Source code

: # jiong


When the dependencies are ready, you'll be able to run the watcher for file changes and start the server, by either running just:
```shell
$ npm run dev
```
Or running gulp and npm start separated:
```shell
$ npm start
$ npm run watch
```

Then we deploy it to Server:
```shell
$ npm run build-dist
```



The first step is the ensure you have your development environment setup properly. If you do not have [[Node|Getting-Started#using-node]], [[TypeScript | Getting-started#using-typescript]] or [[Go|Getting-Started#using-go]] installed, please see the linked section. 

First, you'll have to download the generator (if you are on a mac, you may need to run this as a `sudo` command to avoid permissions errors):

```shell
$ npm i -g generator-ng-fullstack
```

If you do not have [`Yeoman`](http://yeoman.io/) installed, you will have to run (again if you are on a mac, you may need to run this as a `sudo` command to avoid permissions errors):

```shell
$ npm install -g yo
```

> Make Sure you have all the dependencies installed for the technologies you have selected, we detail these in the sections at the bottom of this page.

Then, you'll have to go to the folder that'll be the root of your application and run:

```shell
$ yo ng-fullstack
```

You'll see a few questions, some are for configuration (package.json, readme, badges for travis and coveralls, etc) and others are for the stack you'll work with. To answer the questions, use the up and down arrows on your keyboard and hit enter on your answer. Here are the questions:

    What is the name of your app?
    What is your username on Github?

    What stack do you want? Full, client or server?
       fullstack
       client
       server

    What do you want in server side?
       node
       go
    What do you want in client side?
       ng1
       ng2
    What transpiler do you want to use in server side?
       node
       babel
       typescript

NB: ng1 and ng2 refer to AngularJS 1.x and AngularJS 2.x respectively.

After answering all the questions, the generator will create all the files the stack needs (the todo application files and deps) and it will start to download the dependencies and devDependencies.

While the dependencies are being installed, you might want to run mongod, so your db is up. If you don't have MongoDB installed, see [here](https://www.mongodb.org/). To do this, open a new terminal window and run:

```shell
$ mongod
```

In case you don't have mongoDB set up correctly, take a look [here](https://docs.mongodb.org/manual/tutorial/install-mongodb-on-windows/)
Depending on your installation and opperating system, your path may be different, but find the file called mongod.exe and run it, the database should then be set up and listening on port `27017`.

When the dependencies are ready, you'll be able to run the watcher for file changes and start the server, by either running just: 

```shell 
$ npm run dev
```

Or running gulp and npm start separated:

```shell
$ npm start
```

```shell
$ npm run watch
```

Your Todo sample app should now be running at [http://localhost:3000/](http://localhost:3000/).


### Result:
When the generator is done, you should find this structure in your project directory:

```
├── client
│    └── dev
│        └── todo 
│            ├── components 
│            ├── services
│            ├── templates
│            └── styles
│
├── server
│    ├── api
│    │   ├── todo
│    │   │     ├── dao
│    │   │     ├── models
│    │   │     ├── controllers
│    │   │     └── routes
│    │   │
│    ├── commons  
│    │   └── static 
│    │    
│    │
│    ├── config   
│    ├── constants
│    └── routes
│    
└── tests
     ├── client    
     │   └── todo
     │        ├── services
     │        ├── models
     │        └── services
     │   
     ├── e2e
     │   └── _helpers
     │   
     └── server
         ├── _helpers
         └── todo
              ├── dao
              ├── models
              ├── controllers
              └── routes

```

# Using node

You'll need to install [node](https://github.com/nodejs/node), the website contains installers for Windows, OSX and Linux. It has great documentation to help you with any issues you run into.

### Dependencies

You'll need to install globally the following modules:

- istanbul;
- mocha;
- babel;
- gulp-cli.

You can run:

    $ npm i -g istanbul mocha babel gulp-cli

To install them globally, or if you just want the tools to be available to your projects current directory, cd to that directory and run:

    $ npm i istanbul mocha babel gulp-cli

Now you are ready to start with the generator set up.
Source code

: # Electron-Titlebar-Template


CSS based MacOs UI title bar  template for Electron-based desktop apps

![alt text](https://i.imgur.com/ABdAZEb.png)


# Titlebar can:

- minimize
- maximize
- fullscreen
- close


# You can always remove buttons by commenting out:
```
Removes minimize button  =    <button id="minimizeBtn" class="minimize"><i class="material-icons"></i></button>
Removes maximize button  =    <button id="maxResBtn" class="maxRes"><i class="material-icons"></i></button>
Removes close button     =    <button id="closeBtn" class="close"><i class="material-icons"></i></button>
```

- EXERCISE OBJECTIVE -
Report the number of lines in the records that hold "typescript" and write no other words.

- SOLVED PROBLEM -
2